Clínica de Direitos Humanos: novas formas de apreender o Direito. Entrevista especial com Jocelyn Getgen Kestenbaum

População da minoria Yazidi foge de ataques do Estado Islâmico no norte do Iraque, aumentando o número imigrantes e refugiados | Foto: Anistia Internacional

Por: João Vitor Santos e Patricia Fachin | Tradução: Evlyn Zilch, Natalia F. dos Santos e Wagner F. de Azevedo | 03 Julho 2019

Enquanto jovens acadêmicos de Direito estavam enfurnados em salas de aula ou bibliotecas, tentando encaixar um cipoal de peças legais em casos hipotéticos e sonhando com togas e tribunais, centenas de pessoas tinham seus Direitos Fundamentais violados. Foi diante dessa realidade que grupos começaram a pensar em aproximar esses dois mundos através das chamadas Clínicas de Direitos Humanos. “As clínicas surgiram em grande parte nos anos 1960 e 1970, a era dos direitos civis e da justiça social nos Estados Unidos, quando escolas de Direito determinaram a necessidade de ensinar técnicas de advocacia, enquanto, ao mesmo tempo, atendem às necessidades legais de pessoas de baixa renda ou com outras vulnerabilidades sociais”, explica a professora Jocelyn Getgen Kestenbaum, uma das referências internacionais no tema. Assim, as clínicas visam fornecer uma espécie de assessoramento jurídico a quem não pode pagar, agindo diretamente como parte ou por meio de um grupo de técnicos na elaboração de relatórios e compilações de dados que possam influir nas decisões judiciais.

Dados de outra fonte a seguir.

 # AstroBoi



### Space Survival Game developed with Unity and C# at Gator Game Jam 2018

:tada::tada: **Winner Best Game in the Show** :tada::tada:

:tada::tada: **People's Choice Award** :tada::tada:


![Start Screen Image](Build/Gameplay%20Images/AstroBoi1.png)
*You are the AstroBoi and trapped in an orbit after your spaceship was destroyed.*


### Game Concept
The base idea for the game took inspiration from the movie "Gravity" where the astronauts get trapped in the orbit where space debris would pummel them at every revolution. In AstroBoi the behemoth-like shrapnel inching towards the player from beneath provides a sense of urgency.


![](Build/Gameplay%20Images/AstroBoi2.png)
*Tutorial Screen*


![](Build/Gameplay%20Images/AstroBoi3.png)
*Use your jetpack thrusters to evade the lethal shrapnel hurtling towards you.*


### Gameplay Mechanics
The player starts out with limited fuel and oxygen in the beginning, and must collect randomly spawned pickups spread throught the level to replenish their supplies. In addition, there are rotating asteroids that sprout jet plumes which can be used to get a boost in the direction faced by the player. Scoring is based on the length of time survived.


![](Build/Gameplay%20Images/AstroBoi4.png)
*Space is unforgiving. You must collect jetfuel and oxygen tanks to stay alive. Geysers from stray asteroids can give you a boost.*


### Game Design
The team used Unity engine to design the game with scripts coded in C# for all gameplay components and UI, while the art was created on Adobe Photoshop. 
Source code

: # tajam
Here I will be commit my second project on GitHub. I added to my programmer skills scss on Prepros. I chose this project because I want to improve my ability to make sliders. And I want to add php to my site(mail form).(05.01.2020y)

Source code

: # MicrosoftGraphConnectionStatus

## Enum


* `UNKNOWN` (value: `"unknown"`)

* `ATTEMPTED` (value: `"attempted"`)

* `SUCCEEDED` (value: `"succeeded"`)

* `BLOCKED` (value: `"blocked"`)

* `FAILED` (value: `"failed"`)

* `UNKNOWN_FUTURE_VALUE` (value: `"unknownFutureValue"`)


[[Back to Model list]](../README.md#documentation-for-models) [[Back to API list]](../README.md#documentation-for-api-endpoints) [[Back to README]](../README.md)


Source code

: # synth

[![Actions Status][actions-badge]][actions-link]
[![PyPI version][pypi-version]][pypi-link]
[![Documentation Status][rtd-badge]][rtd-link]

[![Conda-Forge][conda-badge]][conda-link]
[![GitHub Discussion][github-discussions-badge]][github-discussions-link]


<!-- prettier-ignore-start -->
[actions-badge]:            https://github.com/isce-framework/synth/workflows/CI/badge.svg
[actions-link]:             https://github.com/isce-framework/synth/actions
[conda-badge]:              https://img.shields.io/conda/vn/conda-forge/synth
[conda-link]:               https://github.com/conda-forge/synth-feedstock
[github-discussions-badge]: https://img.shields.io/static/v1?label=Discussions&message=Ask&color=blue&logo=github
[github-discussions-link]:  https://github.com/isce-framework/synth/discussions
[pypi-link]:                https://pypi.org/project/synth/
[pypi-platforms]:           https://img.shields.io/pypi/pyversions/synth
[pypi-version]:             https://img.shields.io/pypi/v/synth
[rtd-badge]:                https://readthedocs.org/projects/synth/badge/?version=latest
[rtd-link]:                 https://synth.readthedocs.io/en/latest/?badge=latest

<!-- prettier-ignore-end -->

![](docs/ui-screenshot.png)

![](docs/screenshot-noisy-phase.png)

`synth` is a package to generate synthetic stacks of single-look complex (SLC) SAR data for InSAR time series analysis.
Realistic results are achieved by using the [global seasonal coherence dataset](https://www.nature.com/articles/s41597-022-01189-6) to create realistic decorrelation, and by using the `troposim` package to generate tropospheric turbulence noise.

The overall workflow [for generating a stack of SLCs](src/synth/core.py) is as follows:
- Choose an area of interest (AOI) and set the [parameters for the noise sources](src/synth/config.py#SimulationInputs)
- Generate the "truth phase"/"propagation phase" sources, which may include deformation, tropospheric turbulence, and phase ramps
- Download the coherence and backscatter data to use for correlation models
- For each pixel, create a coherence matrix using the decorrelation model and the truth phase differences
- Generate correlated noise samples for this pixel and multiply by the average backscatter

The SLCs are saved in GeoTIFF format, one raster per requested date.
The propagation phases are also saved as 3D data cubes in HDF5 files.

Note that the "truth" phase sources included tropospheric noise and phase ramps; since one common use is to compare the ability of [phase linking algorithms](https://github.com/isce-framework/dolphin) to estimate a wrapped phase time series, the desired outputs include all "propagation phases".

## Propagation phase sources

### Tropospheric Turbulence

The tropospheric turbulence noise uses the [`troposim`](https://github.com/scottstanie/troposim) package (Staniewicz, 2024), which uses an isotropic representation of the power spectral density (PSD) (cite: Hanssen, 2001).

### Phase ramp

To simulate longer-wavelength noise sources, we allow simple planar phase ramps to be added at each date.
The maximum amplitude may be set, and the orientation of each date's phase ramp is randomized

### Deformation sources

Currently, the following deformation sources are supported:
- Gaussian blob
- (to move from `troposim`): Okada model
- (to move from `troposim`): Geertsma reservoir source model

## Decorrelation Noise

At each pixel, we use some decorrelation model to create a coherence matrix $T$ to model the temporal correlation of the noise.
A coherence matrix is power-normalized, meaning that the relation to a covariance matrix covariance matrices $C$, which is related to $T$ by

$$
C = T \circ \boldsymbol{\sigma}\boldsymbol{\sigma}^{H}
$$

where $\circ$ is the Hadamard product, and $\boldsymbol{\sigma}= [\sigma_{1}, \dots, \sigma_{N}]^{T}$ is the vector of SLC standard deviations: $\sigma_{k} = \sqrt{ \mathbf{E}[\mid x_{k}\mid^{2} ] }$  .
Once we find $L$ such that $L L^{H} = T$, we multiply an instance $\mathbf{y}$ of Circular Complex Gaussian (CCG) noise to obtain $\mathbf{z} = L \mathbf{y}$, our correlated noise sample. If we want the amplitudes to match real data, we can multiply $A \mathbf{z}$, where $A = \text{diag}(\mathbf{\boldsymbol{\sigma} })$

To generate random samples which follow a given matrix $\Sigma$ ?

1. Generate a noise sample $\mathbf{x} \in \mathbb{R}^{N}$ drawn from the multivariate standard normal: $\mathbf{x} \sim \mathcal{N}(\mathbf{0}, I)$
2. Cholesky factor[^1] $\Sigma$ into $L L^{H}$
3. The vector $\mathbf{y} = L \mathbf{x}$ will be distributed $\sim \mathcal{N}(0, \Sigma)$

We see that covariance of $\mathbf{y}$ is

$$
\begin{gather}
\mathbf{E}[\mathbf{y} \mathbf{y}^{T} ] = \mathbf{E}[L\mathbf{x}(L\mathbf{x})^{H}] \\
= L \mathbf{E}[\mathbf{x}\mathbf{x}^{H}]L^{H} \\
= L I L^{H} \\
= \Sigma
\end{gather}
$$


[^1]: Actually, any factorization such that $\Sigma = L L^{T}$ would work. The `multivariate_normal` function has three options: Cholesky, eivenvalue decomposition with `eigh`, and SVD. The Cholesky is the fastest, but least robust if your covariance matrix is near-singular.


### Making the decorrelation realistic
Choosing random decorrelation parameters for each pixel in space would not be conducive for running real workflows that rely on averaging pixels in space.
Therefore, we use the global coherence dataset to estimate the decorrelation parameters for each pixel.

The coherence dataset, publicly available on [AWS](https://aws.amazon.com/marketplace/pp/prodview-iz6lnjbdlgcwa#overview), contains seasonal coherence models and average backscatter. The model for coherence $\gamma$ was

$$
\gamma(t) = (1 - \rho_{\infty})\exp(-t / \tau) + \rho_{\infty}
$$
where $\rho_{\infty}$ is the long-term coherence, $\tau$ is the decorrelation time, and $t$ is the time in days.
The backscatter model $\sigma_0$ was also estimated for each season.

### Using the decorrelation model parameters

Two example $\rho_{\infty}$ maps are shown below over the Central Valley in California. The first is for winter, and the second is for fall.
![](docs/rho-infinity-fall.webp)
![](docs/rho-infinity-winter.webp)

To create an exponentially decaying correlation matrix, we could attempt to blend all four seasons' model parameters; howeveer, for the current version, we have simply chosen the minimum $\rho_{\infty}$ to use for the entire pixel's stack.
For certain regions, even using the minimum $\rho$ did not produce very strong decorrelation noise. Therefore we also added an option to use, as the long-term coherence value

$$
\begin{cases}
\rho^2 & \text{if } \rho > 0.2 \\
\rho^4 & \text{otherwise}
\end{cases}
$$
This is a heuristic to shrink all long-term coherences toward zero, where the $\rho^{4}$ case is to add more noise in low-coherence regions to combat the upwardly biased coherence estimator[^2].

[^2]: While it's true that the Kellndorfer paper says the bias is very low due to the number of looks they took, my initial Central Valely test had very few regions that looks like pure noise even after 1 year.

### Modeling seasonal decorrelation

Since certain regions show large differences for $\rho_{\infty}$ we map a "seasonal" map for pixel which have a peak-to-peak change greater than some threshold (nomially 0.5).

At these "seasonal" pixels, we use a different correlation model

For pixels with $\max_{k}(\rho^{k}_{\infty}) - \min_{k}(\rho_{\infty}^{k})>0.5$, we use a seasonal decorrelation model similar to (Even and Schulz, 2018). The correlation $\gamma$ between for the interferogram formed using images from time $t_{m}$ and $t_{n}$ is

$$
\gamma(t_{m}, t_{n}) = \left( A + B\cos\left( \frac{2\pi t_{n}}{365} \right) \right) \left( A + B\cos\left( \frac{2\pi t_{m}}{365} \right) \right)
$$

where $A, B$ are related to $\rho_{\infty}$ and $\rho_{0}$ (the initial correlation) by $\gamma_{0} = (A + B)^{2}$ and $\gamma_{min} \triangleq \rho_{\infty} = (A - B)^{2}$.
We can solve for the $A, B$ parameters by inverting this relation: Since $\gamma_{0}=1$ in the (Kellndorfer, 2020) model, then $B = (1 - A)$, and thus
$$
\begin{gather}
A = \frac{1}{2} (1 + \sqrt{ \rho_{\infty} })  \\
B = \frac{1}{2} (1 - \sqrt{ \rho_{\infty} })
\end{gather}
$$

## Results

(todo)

Na entrevista a seguir, concedida por e-mail à IHU On-Line, Jocelyn destaca a importância da atuação das clínicas tanto como forma de preservar e assegurar os direitos humanos quanto de assegurar uma formação mais qualificada de jovens estudantes de Direito, pois o trabalho “tem sido usada para ensinar estudantes sobre a prática da lei, trabalhando em casos que promovam e tenham como objetivo a justiça social”. “A defesa dos direitos humanos na qual a clínica se envolve é para a prevenção de crimes de atrocidades (crimes em guerras, crimes contra a humanidade, genocídio e agressão)”, acrescenta.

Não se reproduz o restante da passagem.